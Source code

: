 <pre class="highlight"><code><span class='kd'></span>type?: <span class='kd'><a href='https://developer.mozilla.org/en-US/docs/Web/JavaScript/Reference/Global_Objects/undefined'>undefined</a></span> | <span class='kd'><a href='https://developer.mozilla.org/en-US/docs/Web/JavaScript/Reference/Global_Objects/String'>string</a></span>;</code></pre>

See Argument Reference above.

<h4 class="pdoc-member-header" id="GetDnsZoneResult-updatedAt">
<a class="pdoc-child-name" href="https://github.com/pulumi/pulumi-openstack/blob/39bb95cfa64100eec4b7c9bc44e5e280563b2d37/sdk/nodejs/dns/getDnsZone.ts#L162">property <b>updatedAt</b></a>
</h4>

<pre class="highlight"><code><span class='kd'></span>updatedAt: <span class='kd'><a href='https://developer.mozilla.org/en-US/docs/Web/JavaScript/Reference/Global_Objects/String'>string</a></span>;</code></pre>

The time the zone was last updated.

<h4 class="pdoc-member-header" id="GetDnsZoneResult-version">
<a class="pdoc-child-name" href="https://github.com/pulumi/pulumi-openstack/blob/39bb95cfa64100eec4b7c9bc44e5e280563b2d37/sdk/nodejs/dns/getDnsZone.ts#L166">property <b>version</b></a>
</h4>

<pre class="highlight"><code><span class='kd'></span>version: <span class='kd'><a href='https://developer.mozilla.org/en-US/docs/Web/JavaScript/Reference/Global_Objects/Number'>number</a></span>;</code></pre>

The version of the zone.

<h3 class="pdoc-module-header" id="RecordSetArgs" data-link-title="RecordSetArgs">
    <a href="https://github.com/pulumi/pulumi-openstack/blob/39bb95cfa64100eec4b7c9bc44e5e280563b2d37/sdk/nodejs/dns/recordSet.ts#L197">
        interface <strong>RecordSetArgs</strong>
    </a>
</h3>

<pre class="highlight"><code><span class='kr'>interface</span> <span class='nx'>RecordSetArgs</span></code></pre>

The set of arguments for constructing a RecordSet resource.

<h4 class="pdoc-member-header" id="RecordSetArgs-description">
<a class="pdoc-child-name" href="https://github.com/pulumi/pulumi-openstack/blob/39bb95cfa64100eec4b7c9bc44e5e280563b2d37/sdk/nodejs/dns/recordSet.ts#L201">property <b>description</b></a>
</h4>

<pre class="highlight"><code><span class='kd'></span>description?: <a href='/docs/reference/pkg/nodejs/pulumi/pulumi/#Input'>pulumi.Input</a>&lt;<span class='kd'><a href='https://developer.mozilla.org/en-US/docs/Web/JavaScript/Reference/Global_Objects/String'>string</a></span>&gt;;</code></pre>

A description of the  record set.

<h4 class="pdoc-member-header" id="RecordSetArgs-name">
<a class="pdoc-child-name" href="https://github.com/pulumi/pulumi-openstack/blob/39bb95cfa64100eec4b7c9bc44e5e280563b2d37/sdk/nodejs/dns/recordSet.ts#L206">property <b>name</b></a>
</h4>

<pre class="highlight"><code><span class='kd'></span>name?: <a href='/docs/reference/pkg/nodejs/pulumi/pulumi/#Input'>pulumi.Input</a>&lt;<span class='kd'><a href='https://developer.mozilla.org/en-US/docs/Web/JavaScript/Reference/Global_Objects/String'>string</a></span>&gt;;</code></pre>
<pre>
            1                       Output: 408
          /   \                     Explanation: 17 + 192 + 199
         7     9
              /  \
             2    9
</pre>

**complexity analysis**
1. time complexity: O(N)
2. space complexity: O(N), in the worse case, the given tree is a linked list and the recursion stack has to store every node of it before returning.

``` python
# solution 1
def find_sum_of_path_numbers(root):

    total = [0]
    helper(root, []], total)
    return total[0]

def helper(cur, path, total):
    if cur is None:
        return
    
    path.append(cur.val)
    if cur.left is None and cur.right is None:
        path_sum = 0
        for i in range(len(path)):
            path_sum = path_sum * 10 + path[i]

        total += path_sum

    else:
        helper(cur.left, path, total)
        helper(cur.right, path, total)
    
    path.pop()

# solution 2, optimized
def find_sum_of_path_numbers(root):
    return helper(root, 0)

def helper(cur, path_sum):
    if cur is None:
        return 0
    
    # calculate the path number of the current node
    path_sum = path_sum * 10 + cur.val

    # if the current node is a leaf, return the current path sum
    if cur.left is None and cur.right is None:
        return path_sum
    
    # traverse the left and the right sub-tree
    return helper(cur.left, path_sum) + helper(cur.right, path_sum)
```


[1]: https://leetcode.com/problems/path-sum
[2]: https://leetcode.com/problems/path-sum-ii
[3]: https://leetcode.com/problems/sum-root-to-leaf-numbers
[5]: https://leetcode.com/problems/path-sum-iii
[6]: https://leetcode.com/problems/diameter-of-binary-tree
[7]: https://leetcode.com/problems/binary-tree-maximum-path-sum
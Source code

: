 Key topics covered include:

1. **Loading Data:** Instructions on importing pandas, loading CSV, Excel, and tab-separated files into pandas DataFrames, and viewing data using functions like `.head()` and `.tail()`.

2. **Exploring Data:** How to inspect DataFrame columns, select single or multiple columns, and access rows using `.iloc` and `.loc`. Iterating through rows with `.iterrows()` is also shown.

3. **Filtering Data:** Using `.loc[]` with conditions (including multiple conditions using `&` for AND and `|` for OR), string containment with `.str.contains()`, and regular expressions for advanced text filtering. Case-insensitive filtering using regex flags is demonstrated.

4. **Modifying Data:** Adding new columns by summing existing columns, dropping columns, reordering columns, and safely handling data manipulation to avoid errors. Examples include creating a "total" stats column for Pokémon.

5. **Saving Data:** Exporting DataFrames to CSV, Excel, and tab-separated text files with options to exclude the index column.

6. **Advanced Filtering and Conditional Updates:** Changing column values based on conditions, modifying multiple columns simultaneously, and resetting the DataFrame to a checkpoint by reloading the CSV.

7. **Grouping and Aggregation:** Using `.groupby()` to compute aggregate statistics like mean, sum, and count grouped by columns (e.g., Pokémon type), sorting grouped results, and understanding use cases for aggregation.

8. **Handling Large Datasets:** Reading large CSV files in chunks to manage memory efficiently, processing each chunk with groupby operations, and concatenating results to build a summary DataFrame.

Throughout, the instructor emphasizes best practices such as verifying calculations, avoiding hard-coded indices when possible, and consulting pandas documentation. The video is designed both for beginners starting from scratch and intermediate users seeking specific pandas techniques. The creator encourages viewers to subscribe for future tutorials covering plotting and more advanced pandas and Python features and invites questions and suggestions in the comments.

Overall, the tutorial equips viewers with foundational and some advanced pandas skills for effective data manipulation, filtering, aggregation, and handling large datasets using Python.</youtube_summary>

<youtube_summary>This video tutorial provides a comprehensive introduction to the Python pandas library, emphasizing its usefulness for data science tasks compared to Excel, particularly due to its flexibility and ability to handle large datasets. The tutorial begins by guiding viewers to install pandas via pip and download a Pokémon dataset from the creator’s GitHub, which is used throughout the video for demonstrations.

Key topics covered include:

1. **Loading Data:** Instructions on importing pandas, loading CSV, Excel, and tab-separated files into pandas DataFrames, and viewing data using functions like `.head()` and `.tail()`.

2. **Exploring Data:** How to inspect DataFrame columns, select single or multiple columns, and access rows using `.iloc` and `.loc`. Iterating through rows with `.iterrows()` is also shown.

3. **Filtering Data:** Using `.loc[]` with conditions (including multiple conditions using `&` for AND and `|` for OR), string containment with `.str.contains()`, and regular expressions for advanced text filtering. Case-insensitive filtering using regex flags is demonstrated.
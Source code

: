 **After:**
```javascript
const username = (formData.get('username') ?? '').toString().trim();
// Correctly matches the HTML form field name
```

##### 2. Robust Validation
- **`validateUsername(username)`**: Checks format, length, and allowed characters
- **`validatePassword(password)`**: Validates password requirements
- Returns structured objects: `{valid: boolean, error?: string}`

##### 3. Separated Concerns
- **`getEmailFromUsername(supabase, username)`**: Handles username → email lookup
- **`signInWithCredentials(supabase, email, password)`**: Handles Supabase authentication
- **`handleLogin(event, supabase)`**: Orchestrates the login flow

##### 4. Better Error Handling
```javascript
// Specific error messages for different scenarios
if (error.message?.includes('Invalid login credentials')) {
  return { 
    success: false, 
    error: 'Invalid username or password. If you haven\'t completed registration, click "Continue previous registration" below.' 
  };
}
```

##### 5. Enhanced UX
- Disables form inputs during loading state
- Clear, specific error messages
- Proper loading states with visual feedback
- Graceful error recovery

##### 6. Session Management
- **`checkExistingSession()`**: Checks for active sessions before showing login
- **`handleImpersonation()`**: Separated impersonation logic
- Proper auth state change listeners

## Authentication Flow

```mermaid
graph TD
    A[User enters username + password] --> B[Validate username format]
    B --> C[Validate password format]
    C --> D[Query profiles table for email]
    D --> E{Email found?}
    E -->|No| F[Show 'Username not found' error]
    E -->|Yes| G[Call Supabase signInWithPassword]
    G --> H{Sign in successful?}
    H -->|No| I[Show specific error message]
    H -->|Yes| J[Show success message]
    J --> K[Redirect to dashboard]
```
──────────────────────────────
» **What needs to be done**
The answer consists of the lines above that include the word "current", each copied exactly.

» **Solution for this problem**
    # calculate the path number of the current node
    # if the current node is a leaf, return the current path sum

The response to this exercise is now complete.